La décision, rapportée pour la première fois par Chosun Daily, confirme que les actifs numériques stockés sur des plateformes peuvent faire l’objet d’une saisie lors d’enquêtes criminelles, même s’ils n’existent pas sous une forme physique.
La Corée du Sud possède l’un des taux de possession de cryptomonnaies les plus élevés au monde. En mars 2025, plus de 16 millions de personnes — environ un tiers de la population — détenaient des comptes crypto sur des plateformes nationales majeures.
L’affaire découle d’une saisie par la police de 55,6 Bitcoin, d’une valeur d’environ 600 millions de won coréens ($413,000) à l’époque, provenant d’un compte d’échange détenu par une personne identifiée uniquement comme M. A. Les actifs ont été saisis dans le cadre d’une enquête sur le blanchiment d’argent.

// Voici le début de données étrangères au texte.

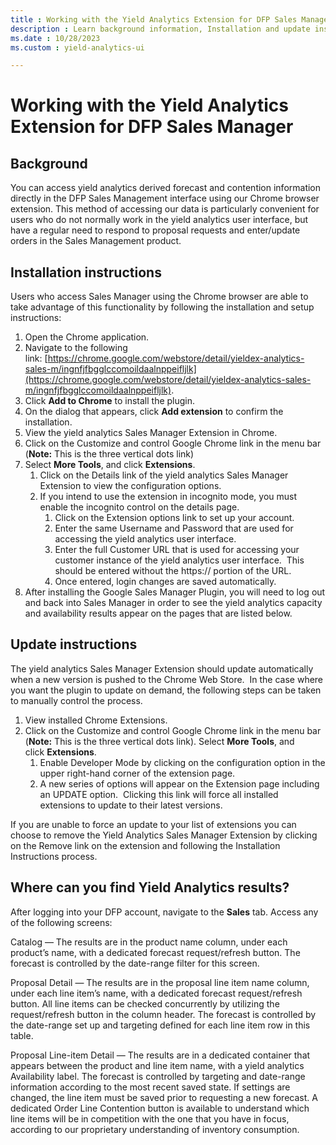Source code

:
 ```yaml
---
title : Working with the Yield Analytics Extension for DFP Sales Manager
description : Learn background information, Installation and update instructions for Yield Analytics Extension for DFP Sales Manager.
ms.date : 10/28/2023
ms.custom : yield-analytics-ui

---
```



# Working with the Yield Analytics Extension for DFP Sales Manager

## Background

You can access yield analytics derived forecast and contention
information directly in the DFP Sales Management interface using our
Chrome browser extension. This method of accessing our data is
particularly convenient for users who do not normally work in the yield
analytics user interface, but have a regular need to respond to proposal
requests and enter/update orders in the Sales Management product.

## Installation instructions

Users who access Sales Manager using the Chrome browser are able to take
advantage of this functionality by following the installation and setup
instructions:

1. Open the Chrome application.
1. Navigate to the following link: [https://chrome.google.com/webstore/detail/yieldex-analytics-sales-m/ingnfjfbgglccomoildaalnppeifljlk](https://chrome.google.com/webstore/detail/yieldex-analytics-sales-m/ingnfjfbgglccomoildaalnppeifljlk).
1. Click **Add to Chrome** to install the
    plugin.
1. On the dialog that appears, click **Add extension** to confirm the installation.
1. View the yield analytics Sales Manager Extension in Chrome.
1. Click on the Customize and control Google Chrome link in the menu bar (<b>Note:</b> This is the three vertical dots link)
1. Select **More Tools**, and click **Extensions**.
    1. Click on the Details link of the yield analytics Sales Manager
        Extension to view the configuration options.
    1. If you intend to use the extension in incognito mode, you must
        enable the incognito control on the details page.
        1. Click on the Extension options link to set up your account.
        1. Enter the same Username and Password that are used for
            accessing the yield analytics user interface.
        1. Enter the full Customer URL that is used for accessing your
            customer instance of the yield analytics user interface. 
            This should be entered without the https:// portion of the
            URL.
        1. Once entered, login changes are saved automatically.
1. After installing the Google Sales Manager Plugin, you will need to
    log out and back into Sales Manager in order to see the yield
    analytics capacity and availability results appear on the pages that
    are listed below.

## Update instructions

The yield analytics Sales Manager Extension should update automatically
when a new version is pushed to the Chrome Web Store.  In the case where
you want the plugin to update on demand, the following steps can be
taken to manually control the process.

1. View installed Chrome Extensions.
1. Click on the Customize and control Google Chrome link in the menu
    bar (<b>Note:</b> This is the three vertical dots link).
    Select **More Tools**, and
    click **Extensions**.
    1. Enable Developer Mode by clicking on the configuration option in
        the upper right-hand corner of the extension page.
    1. A new series of options will appear on the Extension page
        including an UPDATE option.  Clicking this link will force all
        installed extensions to update to their latest versions.

If you are unable to force an update to your list of extensions you can
choose to remove the Yield Analytics Sales Manager Extension by clicking
on the Remove link on the extension and following the Installation
Instructions process.

## Where can you find Yield Analytics results?

After logging into your DFP account, navigate to the **Sales** tab. Access any of the following screens:

Catalog — The results are in the product name column, under each
product’s name, with a dedicated forecast request/refresh button. The
forecast is controlled by the date-range filter for this screen.

Proposal Detail — The results are in the proposal line item name column,
under each line item’s name, with a dedicated forecast request/refresh
button. All line items can be checked concurrently by utilizing the
request/refresh button in the column header. The forecast is controlled
by the date-range set up and targeting defined for each line item row in
this table.

Proposal Line-item Detail — The results are in a dedicated container
that appears between the product and line item name, with a yield
analytics Availability label. The forecast is controlled by targeting
and date-range information according to the most recent saved state. If
settings are changed, the line item must be saved prior to requesting a
new forecast. A dedicated Order Line Contention button is available to
understand which line items will be in competition with the one that you
have in focus, according to our proprietary understanding of inventory
consumption.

Plus tard, M. A a déposé une requête en réexamen, affirmant que le Bitcoin détenu dans un compte d’échange ne pouvait pas être saisi car il ne s’agissait pas d’un « objet physique » en vertu de l’article 106 de la Loi sur la procédure pénale. Cette disposition permet aux autorités de saisir des preuves ou des objets susceptibles d’être confisqués s’ils sont reconnus comme liés à une affaire criminelle.
Le tribunal du district central de Séoul a rejeté la requête, estimant que la saisie était légale. M. A a ensuite formé un appel auprès de la Cour suprême en décembre.
Dans sa décision finale, la Cour suprême a rejeté l’argument selon lequel le Bitcoin ne relevait pas du champ d’application de la loi sur la saisie. « En vertu de la Loi sur la procédure pénale, les cibles de saisie incluent à la fois des objets tangibles et des informations électroniques », a déclaré la cour, selon Chosun Daily.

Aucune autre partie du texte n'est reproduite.